[[ LISTED RECORDS open ]]
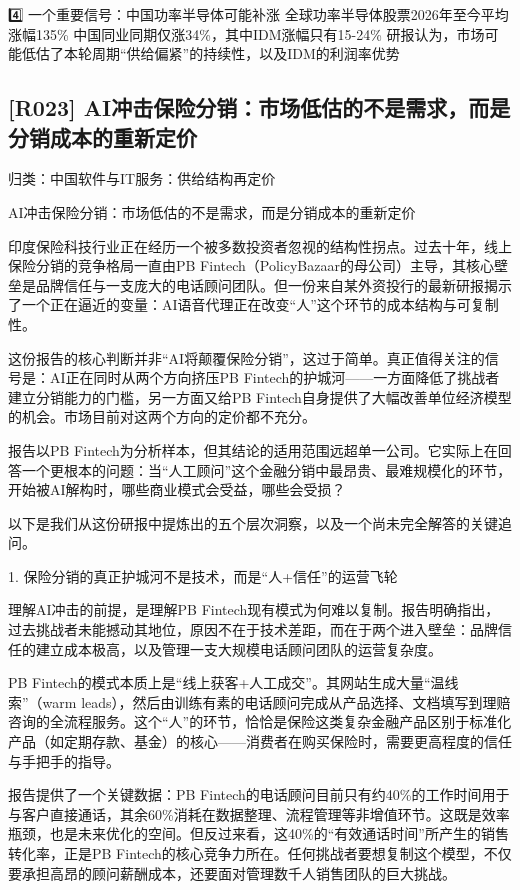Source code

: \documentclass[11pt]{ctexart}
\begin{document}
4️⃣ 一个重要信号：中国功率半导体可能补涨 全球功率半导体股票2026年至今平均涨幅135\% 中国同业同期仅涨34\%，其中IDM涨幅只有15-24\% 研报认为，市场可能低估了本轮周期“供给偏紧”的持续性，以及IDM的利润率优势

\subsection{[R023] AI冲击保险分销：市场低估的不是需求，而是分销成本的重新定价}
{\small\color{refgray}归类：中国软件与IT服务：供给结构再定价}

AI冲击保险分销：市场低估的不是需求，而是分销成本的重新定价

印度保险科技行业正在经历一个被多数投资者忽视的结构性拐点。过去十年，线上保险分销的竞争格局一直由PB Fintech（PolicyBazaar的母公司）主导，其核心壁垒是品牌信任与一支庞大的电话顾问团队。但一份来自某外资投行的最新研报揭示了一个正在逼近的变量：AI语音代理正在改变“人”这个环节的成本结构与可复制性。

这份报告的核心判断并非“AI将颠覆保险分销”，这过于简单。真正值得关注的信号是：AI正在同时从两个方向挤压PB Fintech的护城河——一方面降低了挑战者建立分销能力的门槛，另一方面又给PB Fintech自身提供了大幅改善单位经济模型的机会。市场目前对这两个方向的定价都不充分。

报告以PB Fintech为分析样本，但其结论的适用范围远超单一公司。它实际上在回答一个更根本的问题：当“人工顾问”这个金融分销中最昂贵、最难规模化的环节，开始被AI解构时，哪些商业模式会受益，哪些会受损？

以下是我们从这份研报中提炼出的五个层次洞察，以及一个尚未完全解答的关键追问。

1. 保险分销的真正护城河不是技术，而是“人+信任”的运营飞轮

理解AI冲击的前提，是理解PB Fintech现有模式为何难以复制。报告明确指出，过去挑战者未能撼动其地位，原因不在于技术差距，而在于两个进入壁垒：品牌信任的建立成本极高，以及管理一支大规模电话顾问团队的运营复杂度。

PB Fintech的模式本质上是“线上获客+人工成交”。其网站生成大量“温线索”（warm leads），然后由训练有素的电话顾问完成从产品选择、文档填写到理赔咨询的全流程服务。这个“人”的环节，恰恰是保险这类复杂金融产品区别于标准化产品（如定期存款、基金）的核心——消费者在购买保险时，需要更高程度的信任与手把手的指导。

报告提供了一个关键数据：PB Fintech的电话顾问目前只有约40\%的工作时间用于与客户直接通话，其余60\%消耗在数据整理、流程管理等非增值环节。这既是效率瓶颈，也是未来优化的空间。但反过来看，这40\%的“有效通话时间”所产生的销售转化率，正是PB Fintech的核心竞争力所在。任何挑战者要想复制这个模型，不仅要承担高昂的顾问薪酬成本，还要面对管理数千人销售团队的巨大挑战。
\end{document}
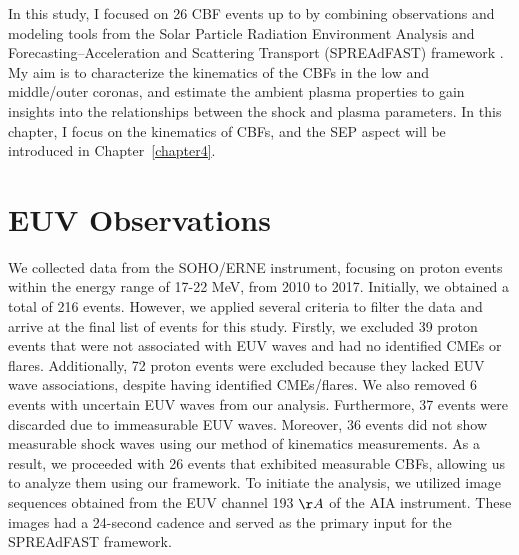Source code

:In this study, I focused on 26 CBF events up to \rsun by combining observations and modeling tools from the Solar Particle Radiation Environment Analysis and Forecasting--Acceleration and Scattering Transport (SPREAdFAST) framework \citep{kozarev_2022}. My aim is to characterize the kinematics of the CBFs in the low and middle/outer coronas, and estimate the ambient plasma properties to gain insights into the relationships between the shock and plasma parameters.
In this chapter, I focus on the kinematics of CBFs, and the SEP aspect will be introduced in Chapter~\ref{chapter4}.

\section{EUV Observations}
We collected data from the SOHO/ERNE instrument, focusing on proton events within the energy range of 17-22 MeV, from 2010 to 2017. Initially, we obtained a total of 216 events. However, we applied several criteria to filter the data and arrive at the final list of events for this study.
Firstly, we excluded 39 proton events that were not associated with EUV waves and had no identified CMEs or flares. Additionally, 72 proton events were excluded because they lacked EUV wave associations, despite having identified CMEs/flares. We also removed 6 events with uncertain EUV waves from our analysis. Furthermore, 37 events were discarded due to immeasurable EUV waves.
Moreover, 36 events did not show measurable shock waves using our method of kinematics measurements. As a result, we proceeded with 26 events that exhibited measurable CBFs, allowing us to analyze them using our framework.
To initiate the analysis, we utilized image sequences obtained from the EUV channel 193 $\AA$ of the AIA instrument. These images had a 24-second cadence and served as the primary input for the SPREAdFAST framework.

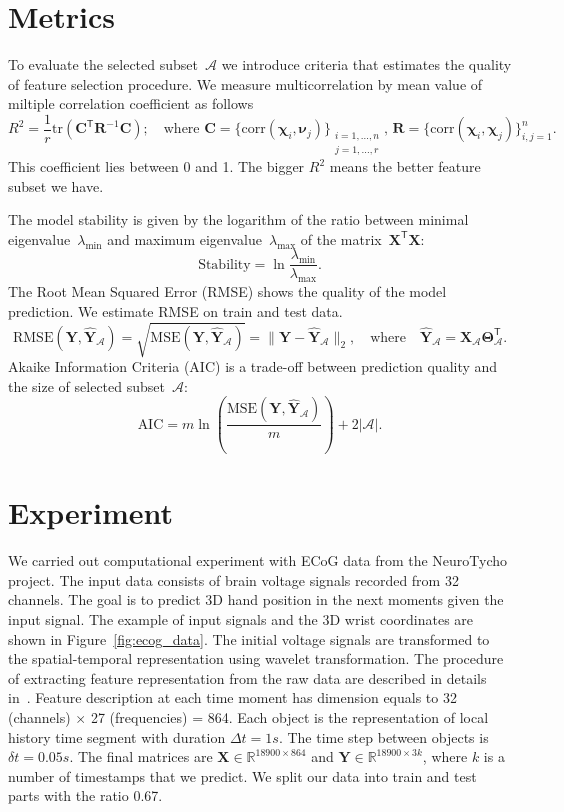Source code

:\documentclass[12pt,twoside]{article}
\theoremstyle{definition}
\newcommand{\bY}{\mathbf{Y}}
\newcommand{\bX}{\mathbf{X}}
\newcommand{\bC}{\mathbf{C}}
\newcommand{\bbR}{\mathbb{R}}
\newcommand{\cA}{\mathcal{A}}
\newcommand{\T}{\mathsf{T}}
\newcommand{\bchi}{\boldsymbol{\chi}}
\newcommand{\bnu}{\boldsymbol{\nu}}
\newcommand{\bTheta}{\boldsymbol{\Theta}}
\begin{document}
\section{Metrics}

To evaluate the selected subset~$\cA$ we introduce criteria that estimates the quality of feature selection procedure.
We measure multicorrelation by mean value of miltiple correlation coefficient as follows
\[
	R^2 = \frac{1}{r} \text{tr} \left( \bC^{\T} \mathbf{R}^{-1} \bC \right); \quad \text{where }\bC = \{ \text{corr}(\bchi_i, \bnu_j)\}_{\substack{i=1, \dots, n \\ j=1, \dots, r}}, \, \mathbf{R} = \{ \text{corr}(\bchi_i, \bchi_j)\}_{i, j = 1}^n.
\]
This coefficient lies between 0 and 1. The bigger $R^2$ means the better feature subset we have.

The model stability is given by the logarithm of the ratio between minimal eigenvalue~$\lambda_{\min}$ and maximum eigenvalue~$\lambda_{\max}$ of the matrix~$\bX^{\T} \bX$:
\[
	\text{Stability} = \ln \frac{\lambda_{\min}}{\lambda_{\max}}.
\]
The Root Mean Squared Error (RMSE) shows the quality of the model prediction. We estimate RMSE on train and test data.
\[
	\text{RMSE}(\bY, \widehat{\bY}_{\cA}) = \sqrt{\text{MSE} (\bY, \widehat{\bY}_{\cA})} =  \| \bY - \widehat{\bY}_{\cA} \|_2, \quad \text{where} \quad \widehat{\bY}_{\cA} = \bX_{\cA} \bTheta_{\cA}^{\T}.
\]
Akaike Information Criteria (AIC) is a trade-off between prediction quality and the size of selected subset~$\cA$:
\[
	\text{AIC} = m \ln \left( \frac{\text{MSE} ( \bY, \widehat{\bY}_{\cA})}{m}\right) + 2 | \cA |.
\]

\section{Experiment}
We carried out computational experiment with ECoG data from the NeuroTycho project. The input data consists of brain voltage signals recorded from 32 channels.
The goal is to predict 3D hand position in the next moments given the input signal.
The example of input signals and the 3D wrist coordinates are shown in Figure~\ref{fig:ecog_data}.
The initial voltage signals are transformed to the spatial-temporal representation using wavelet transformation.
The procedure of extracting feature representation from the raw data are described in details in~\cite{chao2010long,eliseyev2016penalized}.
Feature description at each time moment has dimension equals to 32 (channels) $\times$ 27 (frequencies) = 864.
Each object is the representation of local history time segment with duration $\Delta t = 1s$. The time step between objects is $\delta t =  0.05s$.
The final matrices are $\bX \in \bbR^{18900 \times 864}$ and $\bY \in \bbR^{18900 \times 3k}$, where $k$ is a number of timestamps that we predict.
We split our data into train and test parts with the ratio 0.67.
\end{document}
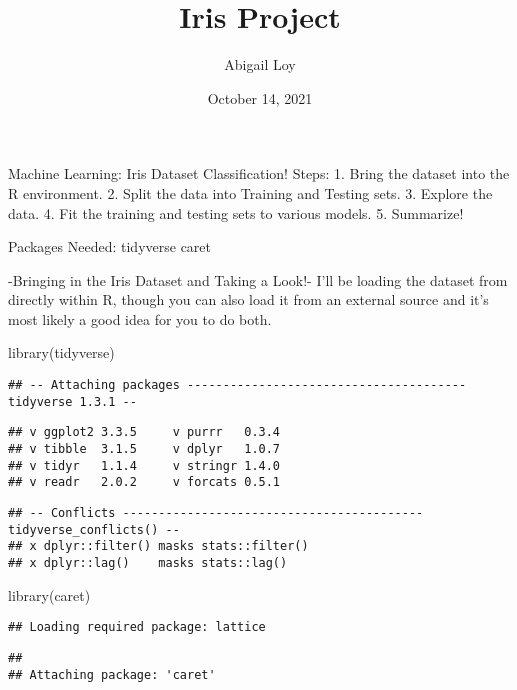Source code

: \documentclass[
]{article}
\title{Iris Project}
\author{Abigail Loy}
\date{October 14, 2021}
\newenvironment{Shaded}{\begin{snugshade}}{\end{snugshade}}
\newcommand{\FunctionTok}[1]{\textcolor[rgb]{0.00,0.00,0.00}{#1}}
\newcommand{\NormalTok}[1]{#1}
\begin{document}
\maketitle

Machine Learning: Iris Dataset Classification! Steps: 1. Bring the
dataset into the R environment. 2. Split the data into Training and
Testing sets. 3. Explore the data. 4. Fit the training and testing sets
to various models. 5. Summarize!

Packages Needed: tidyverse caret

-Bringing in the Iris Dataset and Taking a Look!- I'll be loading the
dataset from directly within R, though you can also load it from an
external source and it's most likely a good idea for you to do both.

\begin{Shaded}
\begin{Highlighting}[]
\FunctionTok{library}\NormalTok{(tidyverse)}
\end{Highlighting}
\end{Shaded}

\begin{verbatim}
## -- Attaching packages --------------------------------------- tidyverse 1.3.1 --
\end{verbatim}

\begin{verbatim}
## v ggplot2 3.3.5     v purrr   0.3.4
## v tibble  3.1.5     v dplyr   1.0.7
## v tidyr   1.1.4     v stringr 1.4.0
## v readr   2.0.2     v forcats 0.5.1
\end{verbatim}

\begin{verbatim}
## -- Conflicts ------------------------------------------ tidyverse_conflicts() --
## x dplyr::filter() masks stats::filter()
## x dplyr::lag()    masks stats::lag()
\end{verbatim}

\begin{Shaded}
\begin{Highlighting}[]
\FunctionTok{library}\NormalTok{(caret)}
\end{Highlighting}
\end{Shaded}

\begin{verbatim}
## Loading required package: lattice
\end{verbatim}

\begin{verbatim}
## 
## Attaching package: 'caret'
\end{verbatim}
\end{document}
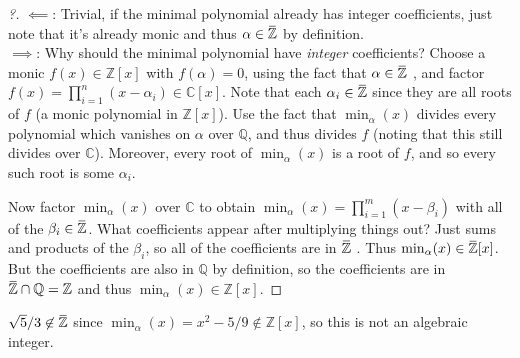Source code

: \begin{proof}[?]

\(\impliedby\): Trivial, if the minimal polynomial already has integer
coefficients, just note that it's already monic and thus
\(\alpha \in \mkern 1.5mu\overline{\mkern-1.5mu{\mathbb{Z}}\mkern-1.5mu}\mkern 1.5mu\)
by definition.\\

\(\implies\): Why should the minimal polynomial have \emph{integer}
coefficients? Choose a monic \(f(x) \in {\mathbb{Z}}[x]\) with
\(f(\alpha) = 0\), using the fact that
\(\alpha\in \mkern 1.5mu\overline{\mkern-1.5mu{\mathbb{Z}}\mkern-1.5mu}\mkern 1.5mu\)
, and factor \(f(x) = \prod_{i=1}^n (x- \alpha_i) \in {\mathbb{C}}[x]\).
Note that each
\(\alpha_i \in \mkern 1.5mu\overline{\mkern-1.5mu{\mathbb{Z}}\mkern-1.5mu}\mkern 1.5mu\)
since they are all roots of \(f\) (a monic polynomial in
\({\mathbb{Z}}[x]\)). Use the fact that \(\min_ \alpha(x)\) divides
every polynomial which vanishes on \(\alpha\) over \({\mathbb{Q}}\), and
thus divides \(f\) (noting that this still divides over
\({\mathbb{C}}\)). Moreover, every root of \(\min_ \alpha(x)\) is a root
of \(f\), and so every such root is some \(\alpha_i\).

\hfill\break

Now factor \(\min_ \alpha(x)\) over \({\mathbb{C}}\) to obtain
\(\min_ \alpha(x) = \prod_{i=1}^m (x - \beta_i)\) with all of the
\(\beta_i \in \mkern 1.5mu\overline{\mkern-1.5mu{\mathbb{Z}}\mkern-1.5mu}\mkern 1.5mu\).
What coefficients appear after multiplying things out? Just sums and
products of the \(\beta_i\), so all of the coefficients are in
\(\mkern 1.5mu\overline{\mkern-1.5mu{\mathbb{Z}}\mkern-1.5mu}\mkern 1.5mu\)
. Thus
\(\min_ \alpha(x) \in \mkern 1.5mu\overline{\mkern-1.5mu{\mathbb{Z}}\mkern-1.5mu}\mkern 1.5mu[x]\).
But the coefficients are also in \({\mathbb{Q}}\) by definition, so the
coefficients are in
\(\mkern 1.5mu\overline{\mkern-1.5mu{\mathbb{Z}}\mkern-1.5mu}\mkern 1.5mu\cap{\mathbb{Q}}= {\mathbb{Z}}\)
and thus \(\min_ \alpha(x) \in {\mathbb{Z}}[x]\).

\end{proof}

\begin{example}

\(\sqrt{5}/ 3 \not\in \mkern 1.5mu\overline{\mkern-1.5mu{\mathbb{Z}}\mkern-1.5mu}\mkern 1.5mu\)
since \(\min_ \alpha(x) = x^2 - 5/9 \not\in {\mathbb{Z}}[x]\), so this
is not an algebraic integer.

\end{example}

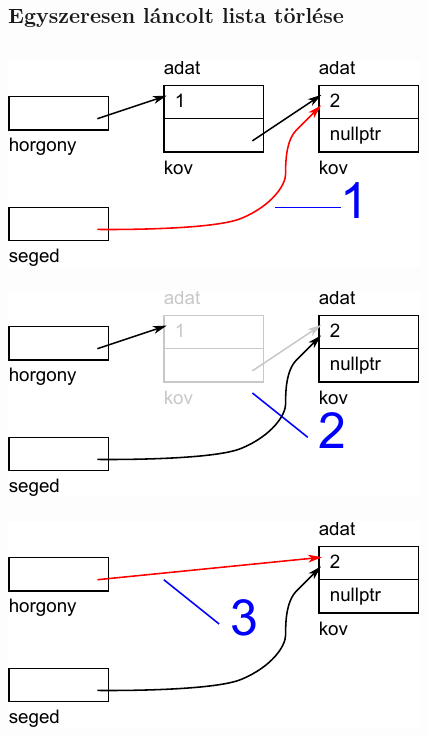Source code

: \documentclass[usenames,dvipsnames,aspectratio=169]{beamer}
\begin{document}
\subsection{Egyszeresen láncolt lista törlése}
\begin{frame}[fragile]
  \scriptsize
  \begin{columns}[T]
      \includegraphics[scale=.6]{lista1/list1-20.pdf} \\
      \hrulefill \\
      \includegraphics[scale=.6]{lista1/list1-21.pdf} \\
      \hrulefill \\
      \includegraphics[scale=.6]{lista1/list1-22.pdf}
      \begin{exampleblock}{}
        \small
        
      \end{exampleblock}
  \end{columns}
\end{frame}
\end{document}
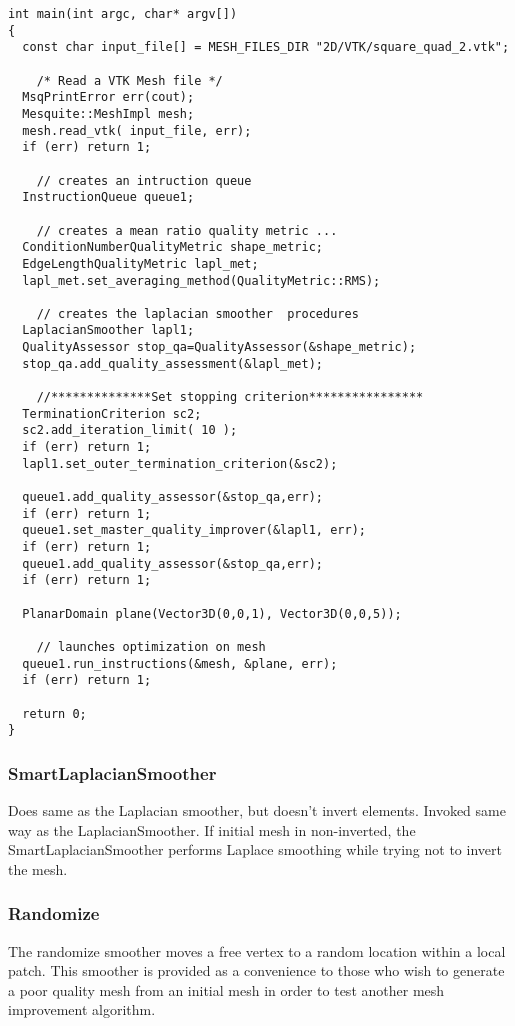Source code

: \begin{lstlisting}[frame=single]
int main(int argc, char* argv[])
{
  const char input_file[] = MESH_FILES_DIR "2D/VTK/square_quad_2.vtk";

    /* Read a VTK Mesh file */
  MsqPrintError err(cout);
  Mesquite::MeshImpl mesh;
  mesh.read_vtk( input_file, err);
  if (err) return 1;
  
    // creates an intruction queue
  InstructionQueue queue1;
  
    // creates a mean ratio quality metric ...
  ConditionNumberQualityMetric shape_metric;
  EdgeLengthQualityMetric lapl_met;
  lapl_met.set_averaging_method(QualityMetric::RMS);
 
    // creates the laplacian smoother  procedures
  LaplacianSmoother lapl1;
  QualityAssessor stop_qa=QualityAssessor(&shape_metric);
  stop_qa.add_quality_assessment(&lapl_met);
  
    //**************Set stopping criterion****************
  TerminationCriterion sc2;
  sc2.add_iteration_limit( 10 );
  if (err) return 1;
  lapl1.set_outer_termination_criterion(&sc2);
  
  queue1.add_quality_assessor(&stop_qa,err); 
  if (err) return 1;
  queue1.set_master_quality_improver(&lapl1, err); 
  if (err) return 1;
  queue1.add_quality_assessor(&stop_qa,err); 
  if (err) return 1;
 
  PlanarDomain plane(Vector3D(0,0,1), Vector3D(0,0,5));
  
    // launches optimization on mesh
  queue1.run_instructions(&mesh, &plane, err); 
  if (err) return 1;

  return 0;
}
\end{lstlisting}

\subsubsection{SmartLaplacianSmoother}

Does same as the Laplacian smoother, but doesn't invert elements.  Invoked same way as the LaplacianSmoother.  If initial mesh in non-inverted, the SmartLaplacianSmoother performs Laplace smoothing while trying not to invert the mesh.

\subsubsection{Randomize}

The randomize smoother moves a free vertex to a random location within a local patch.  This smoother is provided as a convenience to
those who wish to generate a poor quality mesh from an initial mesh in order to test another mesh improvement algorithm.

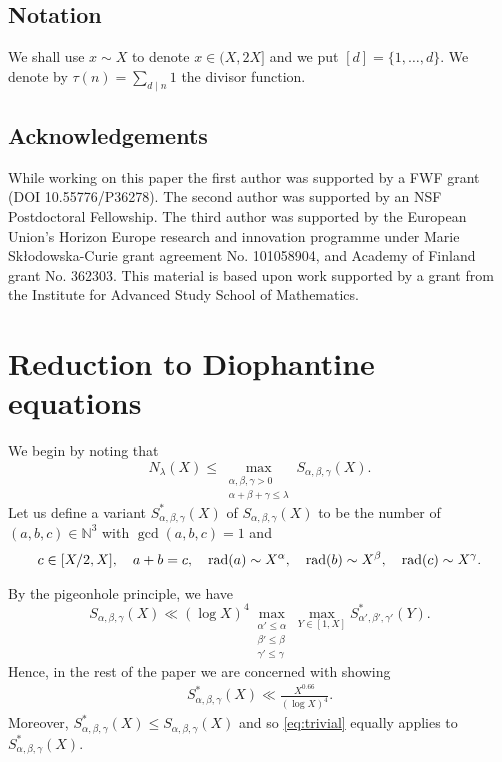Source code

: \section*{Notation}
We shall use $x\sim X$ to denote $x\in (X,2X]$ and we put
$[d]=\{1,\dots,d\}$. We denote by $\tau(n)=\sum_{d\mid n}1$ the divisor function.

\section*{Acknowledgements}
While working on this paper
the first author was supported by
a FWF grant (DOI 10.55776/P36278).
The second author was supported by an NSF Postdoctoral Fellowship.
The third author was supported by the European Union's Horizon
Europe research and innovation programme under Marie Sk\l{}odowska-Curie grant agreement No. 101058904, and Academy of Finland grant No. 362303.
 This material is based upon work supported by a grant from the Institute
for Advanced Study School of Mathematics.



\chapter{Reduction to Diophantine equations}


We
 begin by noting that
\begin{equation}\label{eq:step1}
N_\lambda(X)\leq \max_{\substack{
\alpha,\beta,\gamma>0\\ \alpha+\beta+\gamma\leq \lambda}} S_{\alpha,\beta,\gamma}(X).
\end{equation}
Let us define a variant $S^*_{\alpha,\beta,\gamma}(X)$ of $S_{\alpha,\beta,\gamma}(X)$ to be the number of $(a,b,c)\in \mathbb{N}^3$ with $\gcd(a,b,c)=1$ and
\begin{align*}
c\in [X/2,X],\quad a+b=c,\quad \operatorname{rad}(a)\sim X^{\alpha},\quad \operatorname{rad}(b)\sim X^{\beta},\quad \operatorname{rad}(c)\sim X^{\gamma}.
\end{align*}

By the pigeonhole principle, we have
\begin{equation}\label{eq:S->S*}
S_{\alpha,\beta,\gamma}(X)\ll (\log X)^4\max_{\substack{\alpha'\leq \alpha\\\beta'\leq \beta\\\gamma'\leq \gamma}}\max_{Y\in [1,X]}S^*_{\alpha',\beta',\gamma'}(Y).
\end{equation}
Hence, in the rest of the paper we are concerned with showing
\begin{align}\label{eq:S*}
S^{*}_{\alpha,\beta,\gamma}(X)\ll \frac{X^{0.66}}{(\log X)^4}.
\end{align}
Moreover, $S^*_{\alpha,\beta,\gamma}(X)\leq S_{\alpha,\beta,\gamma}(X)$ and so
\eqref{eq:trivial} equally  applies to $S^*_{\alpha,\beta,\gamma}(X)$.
[[ LISTED RECORDS closed ]]
▶ YOUR GOAL: Find the word "dots" in the records and pull out each line that has it.

▶ RESPONSE AREA:
	R^2 = \frac{1}{r} \text{tr} \left( \bC^{\T} \mathbf{R}^{-1} \bC \right); \quad \text{where }\bC = \{ \text{corr}(\bchi_i, \bnu_j)\}_{\substack{i=1, \dots, n \\ j=1, \dots, r}}, \, \mathbf{R} = \{ \text{corr}(\bchi_i, \bchi_j)\}_{i, j = 1}^n.
$[d]=\{1,\dots,d\}$. We denote by $\tau(n)=\sum_{d\mid n}1$ the divisor function.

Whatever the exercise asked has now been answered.